# Data for review
━━━━━━━━━━━━━━━━━━━━

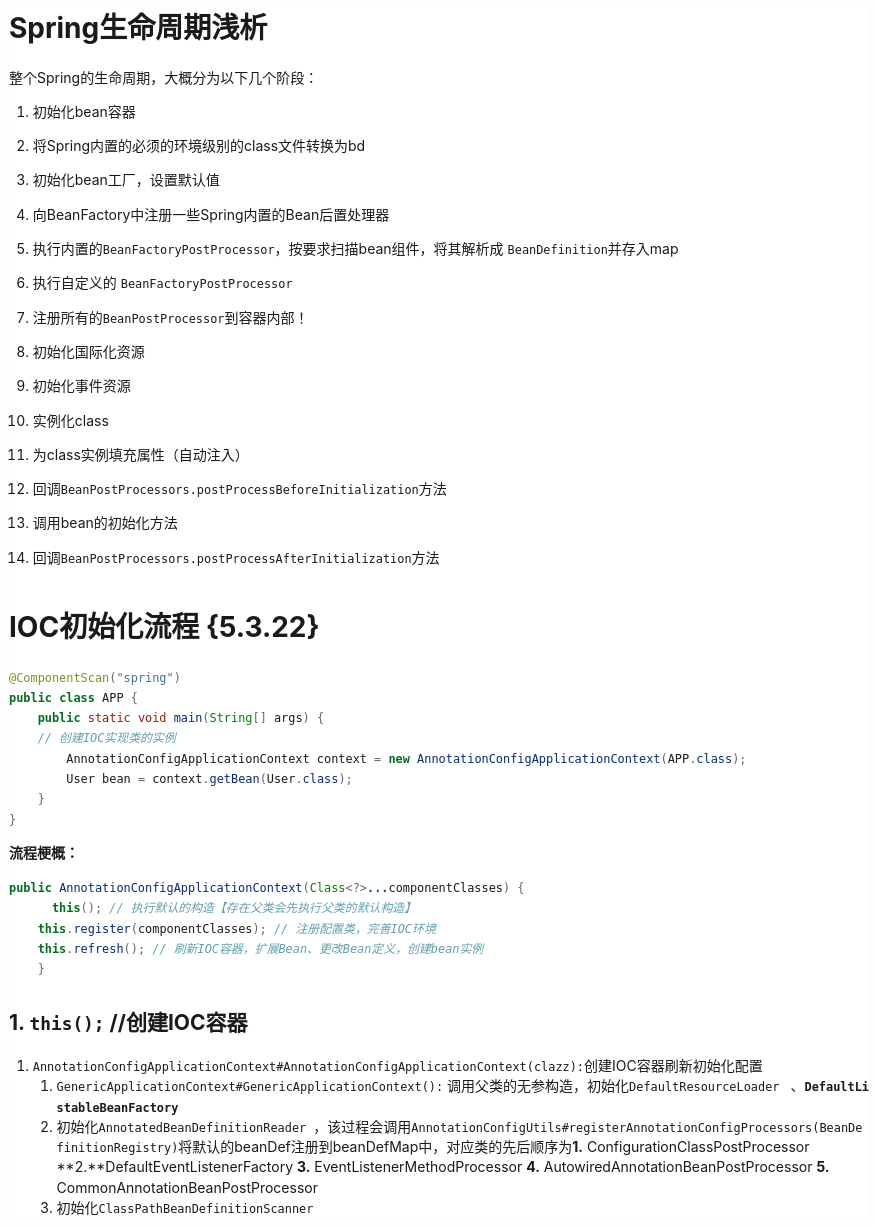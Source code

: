 #  Spring生命周期浅析

整个Spring的生命周期，大概分为以下几个阶段：

1. 初始化bean容器
2. 将Spring内置的必须的环境级别的class文件转换为bd
3. 初始化bean工厂，设置默认值
4. 向BeanFactory中注册一些Spring内置的Bean后置处理器
5. 执行内置的`BeanFactoryPostProcessor`，按要求扫描bean组件，将其解析成 `BeanDefinition`并存入map
6. 执行自定义的 `BeanFactoryPostProcessor`
7. 注册所有的`BeanPostProcessor`到容器内部！

8. 初始化国际化资源

9. 初始化事件资源

10. 实例化class

11. 为class实例填充属性（自动注入）

12. 回调`BeanPostProcessors.postProcessBeforeInitialization`方法

13. 调用bean的初始化方法

14. 回调`BeanPostProcessors.postProcessAfterInitialization`方法



# IOC初始化流程 {5.3.22}

```java
@ComponentScan("spring")
public class APP {
	public static void main(String[] args) {
    // 创建IOC实现类的实例
		AnnotationConfigApplicationContext context = new AnnotationConfigApplicationContext(APP.class);
		User bean = context.getBean(User.class);
	}
}
```

**流程梗概：**

```java
public AnnotationConfigApplicationContext(Class<?>...componentClasses) {
 	  this(); // 执行默认的构造【存在父类会先执行父类的默认构造】
    this.register(componentClasses); // 注册配置类，完善IOC环境
    this.refresh(); // 刷新IOC容器，扩展Bean、更改Bean定义，创建bean实例
    }
```

## 1. `this();` //创建IOC容器

1. `AnnotationConfigApplicationContext#AnnotationConfigApplicationContext(clazz):`创建IOC容器刷新初始化配置
   1. `GenericApplicationContext#GenericApplicationContext():` 调用父类的无参构造，初始化`DefaultResourceLoader ` 、**`DefaultListableBeanFactory`**
   2. 初始化`AnnotatedBeanDefinitionReader `，该过程会调用`AnnotationConfigUtils#registerAnnotationConfigProcessors(BeanDefinitionRegistry)`将默认的beanDef注册到beanDefMap中，对应类的先后顺序为**1.** ConfigurationClassPostProcessor **2.**DefaultEventListenerFactory **3.**  EventListenerMethodProcessor **4.** AutowiredAnnotationBeanPostProcessor **5.** CommonAnnotationBeanPostProcessor
   3. 初始化`ClassPathBeanDefinitionScanner`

━━━━━━━━━━━━━━━━━━━━

# The task
The whole listing is to be retyped exactly, with its pictures removed.

# Answer below
Source code

: #  Spring生命周期浅析

整个Spring的生命周期，大概分为以下几个阶段：

1. 初始化bean容器
2. 将Spring内置的必须的环境级别的class文件转换为bd
3. 初始化bean工厂，设置默认值
4. 向BeanFactory中注册一些Spring内置的Bean后置处理器
5. 执行内置的`BeanFactoryPostProcessor`，按要求扫描bean组件，将其解析成 `BeanDefinition`并存入map
6. 执行自定义的 `BeanFactoryPostProcessor`
7. 注册所有的`BeanPostProcessor`到容器内部！

8. 初始化国际化资源

9. 初始化事件资源

10. 实例化class

11. 为class实例填充属性（自动注入）

12. 回调`BeanPostProcessors.postProcessBeforeInitialization`方法

13. 调用bean的初始化方法

14. 回调`BeanPostProcessors.postProcessAfterInitialization`方法



# IOC初始化流程 {5.3.22}

```java
@ComponentScan("spring")
public class APP {
	public static void main(String[] args) {
    // 创建IOC实现类的实例
		AnnotationConfigApplicationContext context = new AnnotationConfigApplicationContext(APP.class);
		User bean = context.getBean(User.class);
	}
}
```

**流程梗概：**

```java
public AnnotationConfigApplicationContext(Class<?>...componentClasses) {
 	  this(); // 执行默认的构造【存在父类会先执行父类的默认构造】
    this.register(componentClasses); // 注册配置类，完善IOC环境
    this.refresh(); // 刷新IOC容器，扩展Bean、更改Bean定义，创建bean实例
    }
```

## 1. `this();` //创建IOC容器

1. `AnnotationConfigApplicationContext#AnnotationConfigApplicationContext(clazz):`创建IOC容器刷新初始化配置
   1. `GenericApplicationContext#GenericApplicationContext():` 调用父类的无参构造，初始化`DefaultResourceLoader ` 、**`DefaultListableBeanFactory`**
   2. 初始化`AnnotatedBeanDefinitionReader `，该过程会调用`AnnotationConfigUtils#registerAnnotationConfigProcessors(BeanDefinitionRegistry)`将默认的beanDef注册到beanDefMap中，对应类的先后顺序为**1.** ConfigurationClassPostProcessor **2.**DefaultEventListenerFactory **3.**  EventListenerMethodProcessor **4.** AutowiredAnnotationBeanPostProcessor **5.** CommonAnnotationBeanPostProcessor
   3. 初始化`ClassPathBeanDefinitionScanner`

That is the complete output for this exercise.